Published 1:30 am Tuesday, June 23, 2026

Editor,

I wish to express my sincere appreciation to Mayor Molly Hughes and the Coupeville Town Council for commemorating LGBTQ+ Pride Month by painting the crosswalks at Alexander and Coveland Streets in “rainbow colors.”

For LGBTQ+ folks, Pride is a joyful recognition that we have survived the negative messages that certain religious and political segments of society have tried to ingrain in us since childhood, namely that we are bad, immoral or sick people.

LGBTQ+ Pride is not a celebration of our sexual orientation as some would have you believe. Sexual orientation is not something special; it’s just a natural condition all members of humanity share, one way or another.

Our LGBTQ+ Pride movement is our personal and community’s way to counteract these negative, soul-killing, societal messages which we call “internalized oppression.” By exercising our First Amendment rights of Free Speech, we are able to oppose those religious and political forces that would deny us our civil and human rights.

Nationally, Trump’s MAGA movement is trying to erase our presence in and continued contributions to our society and culture as they have with other minority groups like Black people, immigrants and women, to name a few.

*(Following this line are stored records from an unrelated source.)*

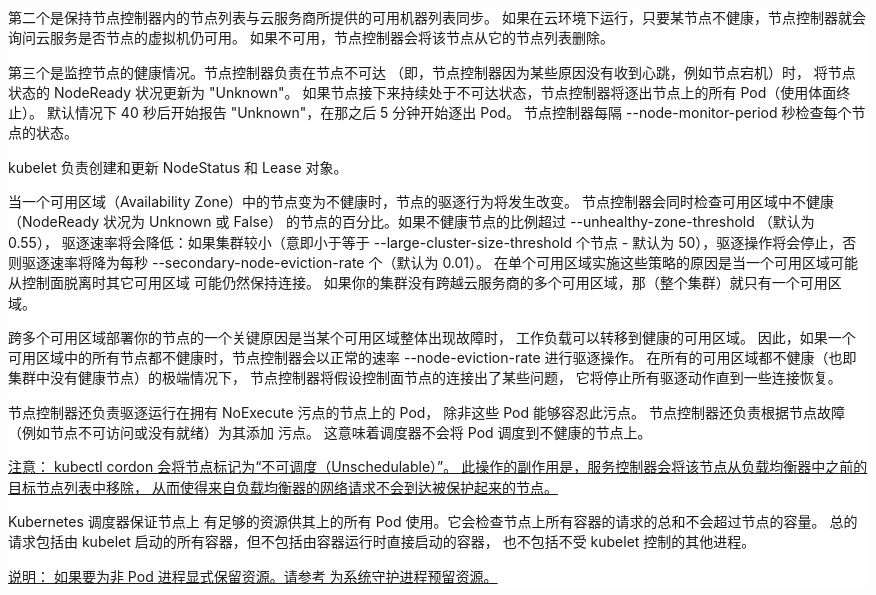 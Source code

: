 第二个是保持节点控制器内的节点列表与云服务商所提供的可用机器列表同步。 如果在云环境下运行，只要某节点不健康，节点控制器就会询问云服务是否节点的虚拟机仍可用。 如果不可用，节点控制器会将该节点从它的节点列表删除。

第三个是监控节点的健康情况。节点控制器负责在节点不可达 （即，节点控制器因为某些原因没有收到心跳，例如节点宕机）时， 将节点状态的 NodeReady 状况更新为 "Unknown"。 如果节点接下来持续处于不可达状态，节点控制器将逐出节点上的所有 Pod（使用体面终止）。 默认情况下 40 秒后开始报告 "Unknown"，在那之后 5 分钟开始逐出 Pod。 节点控制器每隔 --node-monitor-period 秒检查每个节点的状态。

kubelet 负责创建和更新 NodeStatus 和 Lease 对象。

当一个可用区域（Availability Zone）中的节点变为不健康时，节点的驱逐行为将发生改变。 节点控制器会同时检查可用区域中不健康（NodeReady 状况为 Unknown 或 False） 的节点的百分比。如果不健康节点的比例超过 --unhealthy-zone-threshold （默认为 0.55）， 驱逐速率将会降低：如果集群较小（意即小于等于 --large-cluster-size-threshold 个节点 - 默认为 50），驱逐操作将会停止，否则驱逐速率将降为每秒 --secondary-node-eviction-rate 个（默认为 0.01）。 在单个可用区域实施这些策略的原因是当一个可用区域可能从控制面脱离时其它可用区域 可能仍然保持连接。 如果你的集群没有跨越云服务商的多个可用区域，那（整个集群）就只有一个可用区域。

跨多个可用区域部署你的节点的一个关键原因是当某个可用区域整体出现故障时， 工作负载可以转移到健康的可用区域。 因此，如果一个可用区域中的所有节点都不健康时，节点控制器会以正常的速率 --node-eviction-rate 进行驱逐操作。 在所有的可用区域都不健康（也即集群中没有健康节点）的极端情况下， 节点控制器将假设控制面节点的连接出了某些问题， 它将停止所有驱逐动作直到一些连接恢复。

节点控制器还负责驱逐运行在拥有 NoExecute 污点的节点上的 Pod， 除非这些 Pod 能够容忍此污点。 节点控制器还负责根据节点故障（例如节点不可访问或没有就绪）为其添加 污点。 这意味着调度器不会将 Pod 调度到不健康的节点上。

<u>注意： kubectl cordon 会将节点标记为“不可调度（Unschedulable）”。 此操作的副作用是，服务控制器会将该节点从负载均衡器中之前的目标节点列表中移除， 从而使得来自负载均衡器的网络请求不会到达被保护起来的节点。</u>

Kubernetes 调度器保证节点上 有足够的资源供其上的所有 Pod 使用。它会检查节点上所有容器的请求的总和不会超过节点的容量。 总的请求包括由 kubelet 启动的所有容器，但不包括由容器运行时直接启动的容器， 也不包括不受 kubelet 控制的其他进程。

<u>说明： 如果要为非 Pod 进程显式保留资源。请参考 为系统守护进程预留资源。
</u>













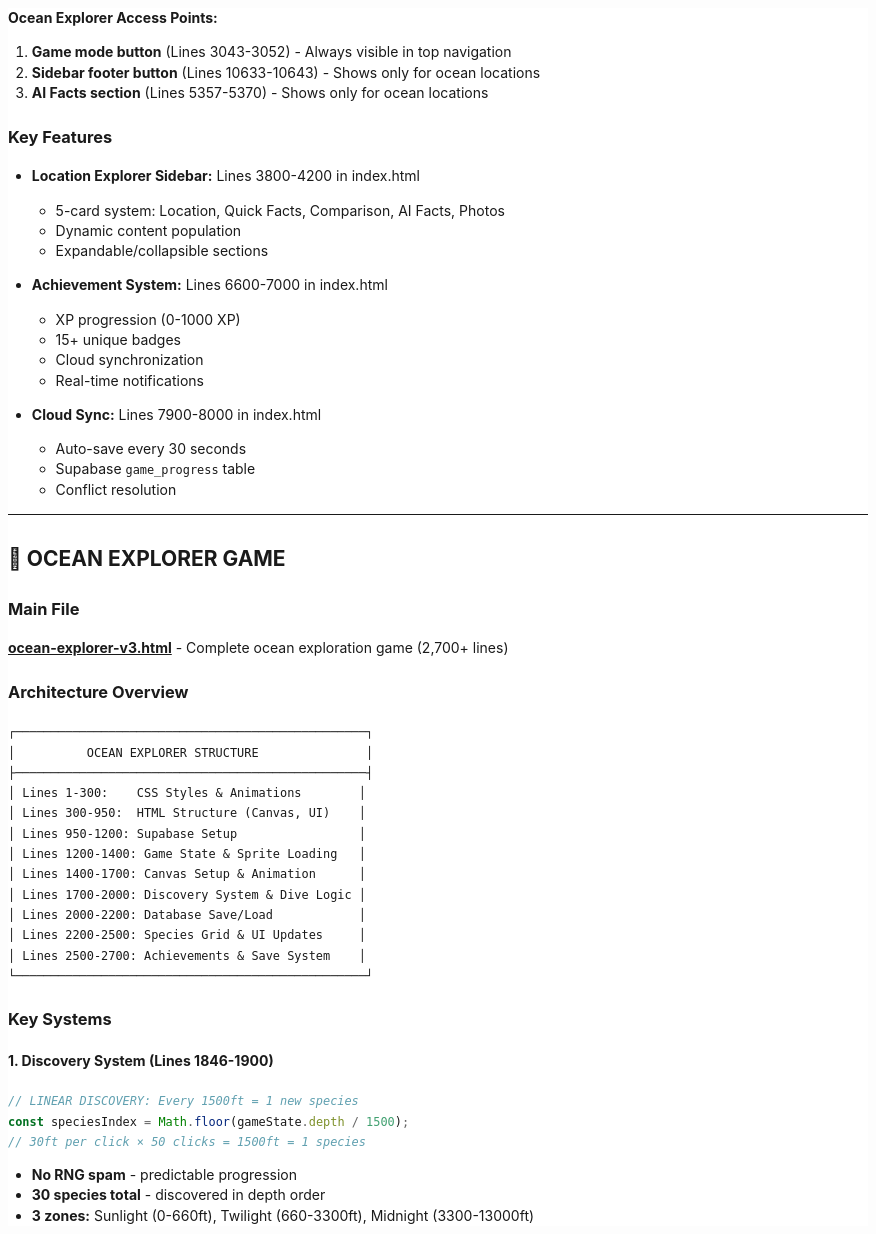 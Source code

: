 **Ocean Explorer Access Points:**
1. **Game mode button** (Lines 3043-3052) - Always visible in top navigation
2. **Sidebar footer button** (Lines 10633-10643) - Shows only for ocean locations
3. **AI Facts section** (Lines 5357-5370) - Shows only for ocean locations

### Key Features
- **Location Explorer Sidebar:** Lines 3800-4200 in index.html
  - 5-card system: Location, Quick Facts, Comparison, AI Facts, Photos
  - Dynamic content population
  - Expandable/collapsible sections
  
- **Achievement System:** Lines 6600-7000 in index.html
  - XP progression (0-1000 XP)
  - 15+ unique badges
  - Cloud synchronization
  - Real-time notifications

- **Cloud Sync:** Lines 7900-8000 in index.html
  - Auto-save every 30 seconds
  - Supabase `game_progress` table
  - Conflict resolution

---

## 🌊 OCEAN EXPLORER GAME

### Main File
**[ocean-explorer-v3.html](./ocean-explorer-v3.html)** - Complete ocean exploration game (2,700+ lines)

### Architecture Overview
```
┌─────────────────────────────────────────────────┐
│          OCEAN EXPLORER STRUCTURE               │
├─────────────────────────────────────────────────┤
│ Lines 1-300:    CSS Styles & Animations        │
│ Lines 300-950:  HTML Structure (Canvas, UI)    │
│ Lines 950-1200: Supabase Setup                 │
│ Lines 1200-1400: Game State & Sprite Loading   │
│ Lines 1400-1700: Canvas Setup & Animation      │
│ Lines 1700-2000: Discovery System & Dive Logic │
│ Lines 2000-2200: Database Save/Load            │
│ Lines 2200-2500: Species Grid & UI Updates     │
│ Lines 2500-2700: Achievements & Save System    │
└─────────────────────────────────────────────────┘
```

### Key Systems

#### 1. Discovery System (Lines 1846-1900)
```javascript
// LINEAR DISCOVERY: Every 1500ft = 1 new species
const speciesIndex = Math.floor(gameState.depth / 1500);
// 30ft per click × 50 clicks = 1500ft = 1 species
```
- **No RNG spam** - predictable progression
- **30 species total** - discovered in depth order
- **3 zones:** Sunlight (0-660ft), Twilight (660-3300ft), Midnight (3300-13000ft)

As an openly gay man here in Coupeville, I have always felt welcomed as a member of our local nonprofit groups like the Penn Cove Water Festival, the Island County Historical Society and Museum and the governmental Island County Lodging Tax Advisory Committee. I was not only welcomed but appreciated for what I was able to contribute. There are so many other LGBTQ+ folks who have also been active volunteers in such diverse groups as the Whidbey Arts Council, the Pacific Northwest Art School, CADA, Ebey’s Reserve Board, the Town’s Historic Preservation Committee, the Coupeville Historic Waterfront Association (CHWA) and the Coupeville Chamber of Commerce.

I know that our mayor and City Council have received complaints, hate calls and even death threats in the past four years about the “rainbow sidewalk painting” during Pride month. I am glad to hear that the complaints have steadily decreased each year.

Coupeville is a community where we LGBTQ+ folks can live regular lives and have many loving, non-LGBTQ+ folks to share our journey as relatives, allies and friends, for which we are very grateful.